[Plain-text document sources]
★ ★ ★ ★ ★ ★ ★
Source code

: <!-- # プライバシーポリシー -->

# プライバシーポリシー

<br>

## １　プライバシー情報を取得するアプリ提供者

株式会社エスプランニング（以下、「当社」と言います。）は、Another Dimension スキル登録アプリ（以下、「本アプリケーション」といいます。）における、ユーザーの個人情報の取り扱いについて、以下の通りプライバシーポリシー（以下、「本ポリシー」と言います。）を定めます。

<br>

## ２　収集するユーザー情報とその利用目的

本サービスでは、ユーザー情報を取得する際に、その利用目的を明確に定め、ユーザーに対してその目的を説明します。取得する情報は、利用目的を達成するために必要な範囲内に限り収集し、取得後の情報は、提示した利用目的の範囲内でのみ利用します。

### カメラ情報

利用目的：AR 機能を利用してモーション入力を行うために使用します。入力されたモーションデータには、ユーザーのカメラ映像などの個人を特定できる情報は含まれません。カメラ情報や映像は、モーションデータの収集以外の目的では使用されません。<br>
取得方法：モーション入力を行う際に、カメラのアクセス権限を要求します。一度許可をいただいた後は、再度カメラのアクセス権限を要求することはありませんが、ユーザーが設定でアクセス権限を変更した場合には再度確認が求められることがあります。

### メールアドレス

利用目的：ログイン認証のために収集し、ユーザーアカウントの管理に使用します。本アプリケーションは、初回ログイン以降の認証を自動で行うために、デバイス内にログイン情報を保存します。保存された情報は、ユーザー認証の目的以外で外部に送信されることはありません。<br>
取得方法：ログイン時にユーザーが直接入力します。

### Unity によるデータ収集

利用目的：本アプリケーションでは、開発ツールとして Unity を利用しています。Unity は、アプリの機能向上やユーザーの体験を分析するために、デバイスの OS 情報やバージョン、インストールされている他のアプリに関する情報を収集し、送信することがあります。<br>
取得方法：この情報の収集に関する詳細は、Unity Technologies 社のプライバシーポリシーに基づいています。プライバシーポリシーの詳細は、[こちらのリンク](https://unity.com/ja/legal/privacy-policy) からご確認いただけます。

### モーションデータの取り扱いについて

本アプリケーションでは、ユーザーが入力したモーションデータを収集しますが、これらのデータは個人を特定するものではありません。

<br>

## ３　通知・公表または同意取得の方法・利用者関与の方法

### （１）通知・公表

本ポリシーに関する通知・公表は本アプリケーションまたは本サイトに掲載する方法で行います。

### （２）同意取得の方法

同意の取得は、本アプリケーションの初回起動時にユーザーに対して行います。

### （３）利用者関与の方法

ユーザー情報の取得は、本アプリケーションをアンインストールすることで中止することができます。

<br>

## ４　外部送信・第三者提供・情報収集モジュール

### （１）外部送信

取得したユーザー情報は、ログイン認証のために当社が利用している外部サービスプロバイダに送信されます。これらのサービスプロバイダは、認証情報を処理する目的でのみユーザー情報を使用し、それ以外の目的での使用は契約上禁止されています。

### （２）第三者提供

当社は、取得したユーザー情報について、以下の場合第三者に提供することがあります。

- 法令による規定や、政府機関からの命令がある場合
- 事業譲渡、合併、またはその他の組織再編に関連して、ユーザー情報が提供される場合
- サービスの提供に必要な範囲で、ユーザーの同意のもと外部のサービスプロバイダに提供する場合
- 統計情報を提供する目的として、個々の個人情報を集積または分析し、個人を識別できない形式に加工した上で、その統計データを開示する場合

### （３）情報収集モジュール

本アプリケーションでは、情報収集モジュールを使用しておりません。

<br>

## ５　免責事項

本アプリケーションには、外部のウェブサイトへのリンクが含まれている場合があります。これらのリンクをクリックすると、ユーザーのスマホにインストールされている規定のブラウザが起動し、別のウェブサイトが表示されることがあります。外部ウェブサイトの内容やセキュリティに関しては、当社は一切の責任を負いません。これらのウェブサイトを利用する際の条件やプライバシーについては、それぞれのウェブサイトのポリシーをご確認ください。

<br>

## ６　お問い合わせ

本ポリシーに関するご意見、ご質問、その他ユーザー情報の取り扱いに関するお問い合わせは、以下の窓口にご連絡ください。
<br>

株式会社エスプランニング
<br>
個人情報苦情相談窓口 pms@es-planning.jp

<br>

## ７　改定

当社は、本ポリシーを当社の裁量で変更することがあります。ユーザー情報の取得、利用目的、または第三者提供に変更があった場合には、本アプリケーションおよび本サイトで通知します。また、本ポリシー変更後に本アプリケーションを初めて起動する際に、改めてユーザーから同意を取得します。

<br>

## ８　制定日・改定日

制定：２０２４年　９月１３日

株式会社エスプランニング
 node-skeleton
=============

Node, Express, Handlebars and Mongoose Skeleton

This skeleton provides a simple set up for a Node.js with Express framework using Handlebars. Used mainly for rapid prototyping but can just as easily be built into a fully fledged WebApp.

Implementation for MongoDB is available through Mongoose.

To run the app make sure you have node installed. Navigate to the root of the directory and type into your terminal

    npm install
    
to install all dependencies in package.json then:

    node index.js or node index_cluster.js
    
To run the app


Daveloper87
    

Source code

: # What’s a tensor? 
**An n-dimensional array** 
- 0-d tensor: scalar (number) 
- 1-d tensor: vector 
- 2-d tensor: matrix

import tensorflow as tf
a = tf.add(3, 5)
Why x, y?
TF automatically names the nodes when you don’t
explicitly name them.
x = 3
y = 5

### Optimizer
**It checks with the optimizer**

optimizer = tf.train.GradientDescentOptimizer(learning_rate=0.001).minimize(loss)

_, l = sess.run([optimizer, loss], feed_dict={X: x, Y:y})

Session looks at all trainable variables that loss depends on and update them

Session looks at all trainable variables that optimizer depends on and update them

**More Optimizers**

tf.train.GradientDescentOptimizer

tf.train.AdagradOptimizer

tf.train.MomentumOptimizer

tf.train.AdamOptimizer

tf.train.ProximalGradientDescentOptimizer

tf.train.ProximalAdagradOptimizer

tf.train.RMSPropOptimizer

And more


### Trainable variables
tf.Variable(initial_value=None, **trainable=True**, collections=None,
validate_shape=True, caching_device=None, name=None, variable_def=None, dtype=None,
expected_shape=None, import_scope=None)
★ ★ ★ ★ ★ ★ ★
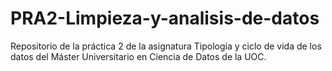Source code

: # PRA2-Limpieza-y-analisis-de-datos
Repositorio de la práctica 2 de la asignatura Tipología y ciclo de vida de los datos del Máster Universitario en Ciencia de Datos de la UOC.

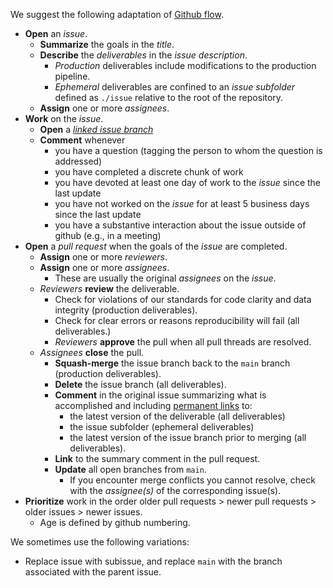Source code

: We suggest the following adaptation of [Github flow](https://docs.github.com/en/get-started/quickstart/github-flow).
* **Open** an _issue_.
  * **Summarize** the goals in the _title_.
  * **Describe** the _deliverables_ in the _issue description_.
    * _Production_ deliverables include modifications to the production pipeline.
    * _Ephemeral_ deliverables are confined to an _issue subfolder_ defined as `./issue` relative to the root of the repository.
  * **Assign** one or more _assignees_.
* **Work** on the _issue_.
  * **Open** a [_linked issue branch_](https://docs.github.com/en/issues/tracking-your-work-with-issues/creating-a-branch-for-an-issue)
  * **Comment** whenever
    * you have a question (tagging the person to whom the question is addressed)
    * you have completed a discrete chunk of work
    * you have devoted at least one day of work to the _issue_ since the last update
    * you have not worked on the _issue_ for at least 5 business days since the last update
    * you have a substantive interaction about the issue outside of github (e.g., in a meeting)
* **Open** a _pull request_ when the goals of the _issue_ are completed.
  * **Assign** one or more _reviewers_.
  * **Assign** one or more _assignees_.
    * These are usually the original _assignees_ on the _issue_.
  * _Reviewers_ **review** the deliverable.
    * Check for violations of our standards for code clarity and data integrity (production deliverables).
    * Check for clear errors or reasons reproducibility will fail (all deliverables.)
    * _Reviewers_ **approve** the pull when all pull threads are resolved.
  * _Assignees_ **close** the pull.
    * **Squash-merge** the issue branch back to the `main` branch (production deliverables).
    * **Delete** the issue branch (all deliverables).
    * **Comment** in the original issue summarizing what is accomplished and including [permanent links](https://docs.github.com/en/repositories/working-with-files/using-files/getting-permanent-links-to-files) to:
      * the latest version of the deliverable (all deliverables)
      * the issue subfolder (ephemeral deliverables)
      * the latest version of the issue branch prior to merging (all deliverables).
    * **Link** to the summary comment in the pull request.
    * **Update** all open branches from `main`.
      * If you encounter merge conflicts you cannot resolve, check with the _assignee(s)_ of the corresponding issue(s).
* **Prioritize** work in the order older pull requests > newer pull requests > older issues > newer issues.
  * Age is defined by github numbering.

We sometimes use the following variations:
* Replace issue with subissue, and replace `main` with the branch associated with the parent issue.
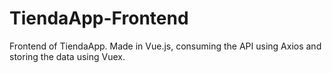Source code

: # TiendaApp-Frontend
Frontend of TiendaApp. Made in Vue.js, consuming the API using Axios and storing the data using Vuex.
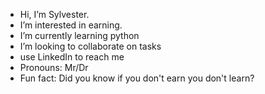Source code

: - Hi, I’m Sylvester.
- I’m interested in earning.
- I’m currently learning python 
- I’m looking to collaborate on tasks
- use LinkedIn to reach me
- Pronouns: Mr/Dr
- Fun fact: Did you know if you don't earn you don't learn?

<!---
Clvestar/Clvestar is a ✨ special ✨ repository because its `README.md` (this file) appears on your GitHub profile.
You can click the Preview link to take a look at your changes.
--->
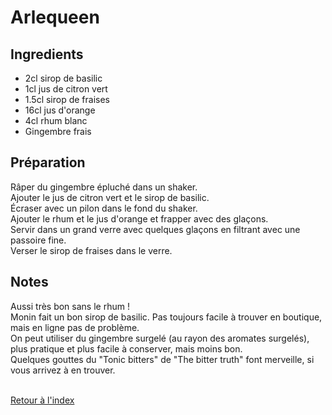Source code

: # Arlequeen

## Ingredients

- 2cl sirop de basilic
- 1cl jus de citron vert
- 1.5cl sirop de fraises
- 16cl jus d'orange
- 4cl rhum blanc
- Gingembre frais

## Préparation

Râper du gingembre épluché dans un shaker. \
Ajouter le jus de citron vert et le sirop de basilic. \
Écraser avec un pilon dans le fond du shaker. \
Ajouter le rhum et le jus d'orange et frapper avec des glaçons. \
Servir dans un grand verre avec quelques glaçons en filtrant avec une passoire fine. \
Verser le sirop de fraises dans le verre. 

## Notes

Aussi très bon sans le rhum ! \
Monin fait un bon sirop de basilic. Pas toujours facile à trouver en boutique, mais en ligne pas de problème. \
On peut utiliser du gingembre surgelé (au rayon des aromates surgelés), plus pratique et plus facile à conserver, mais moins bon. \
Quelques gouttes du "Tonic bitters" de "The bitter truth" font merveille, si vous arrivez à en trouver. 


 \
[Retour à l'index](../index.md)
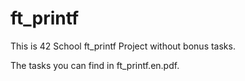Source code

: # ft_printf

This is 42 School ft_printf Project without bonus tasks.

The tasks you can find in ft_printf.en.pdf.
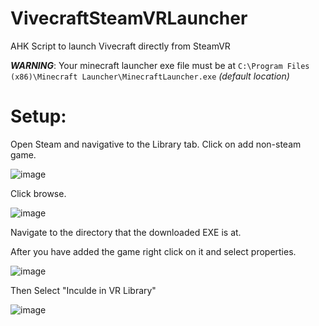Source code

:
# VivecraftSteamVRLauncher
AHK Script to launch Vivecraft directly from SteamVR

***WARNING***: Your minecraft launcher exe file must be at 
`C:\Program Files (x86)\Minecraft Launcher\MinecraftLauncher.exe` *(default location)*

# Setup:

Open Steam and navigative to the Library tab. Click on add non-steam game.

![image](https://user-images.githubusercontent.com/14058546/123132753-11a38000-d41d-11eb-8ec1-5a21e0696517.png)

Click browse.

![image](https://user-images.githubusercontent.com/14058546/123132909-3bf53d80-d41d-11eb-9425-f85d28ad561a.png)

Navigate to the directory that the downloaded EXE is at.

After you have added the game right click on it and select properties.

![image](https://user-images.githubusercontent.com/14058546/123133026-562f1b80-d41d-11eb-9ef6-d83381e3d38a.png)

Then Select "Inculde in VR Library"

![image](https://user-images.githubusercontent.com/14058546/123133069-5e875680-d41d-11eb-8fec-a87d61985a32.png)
★ ★ ★ ★ ★ ★ ★
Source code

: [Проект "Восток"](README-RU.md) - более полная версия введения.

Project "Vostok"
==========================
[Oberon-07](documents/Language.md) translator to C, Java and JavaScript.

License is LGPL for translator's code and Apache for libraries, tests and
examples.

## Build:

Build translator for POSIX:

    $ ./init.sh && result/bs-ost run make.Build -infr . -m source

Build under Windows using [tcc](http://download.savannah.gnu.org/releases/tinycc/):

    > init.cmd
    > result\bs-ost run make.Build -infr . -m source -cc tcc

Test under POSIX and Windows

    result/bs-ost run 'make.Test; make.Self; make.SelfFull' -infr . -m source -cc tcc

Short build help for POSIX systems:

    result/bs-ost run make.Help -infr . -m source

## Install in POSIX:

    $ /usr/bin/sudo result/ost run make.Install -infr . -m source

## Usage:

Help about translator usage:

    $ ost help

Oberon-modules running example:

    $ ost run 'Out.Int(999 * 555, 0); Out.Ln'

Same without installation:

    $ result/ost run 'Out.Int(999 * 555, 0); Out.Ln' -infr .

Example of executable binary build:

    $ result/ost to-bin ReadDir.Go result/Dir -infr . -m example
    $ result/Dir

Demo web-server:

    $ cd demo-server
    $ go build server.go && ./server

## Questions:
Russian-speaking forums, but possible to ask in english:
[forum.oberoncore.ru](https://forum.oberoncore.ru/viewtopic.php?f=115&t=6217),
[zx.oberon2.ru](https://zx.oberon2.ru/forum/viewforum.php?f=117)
★ ★ ★ ★ ★ ★ ★
WORK ORDER —
Using the records above, repeat exactly the run of lines that starts with the line with "- Fun fact: Did" and goes on through the line with "- Gingembre frais"; omit each picture.

SOLUTION —
- Fun fact: Did you know if you don't earn you don't learn?

<!---
Clvestar/Clvestar is a ✨ special ✨ repository because its `README.md` (this file) appears on your GitHub profile.
You can click the Preview link to take a look at your changes.
--->
Source code

: # Arlequeen

## Ingredients

- 2cl sirop de basilic
- 1cl jus de citron vert
- 1.5cl sirop de fraises
- 16cl jus d'orange
- 4cl rhum blanc
- Gingembre frais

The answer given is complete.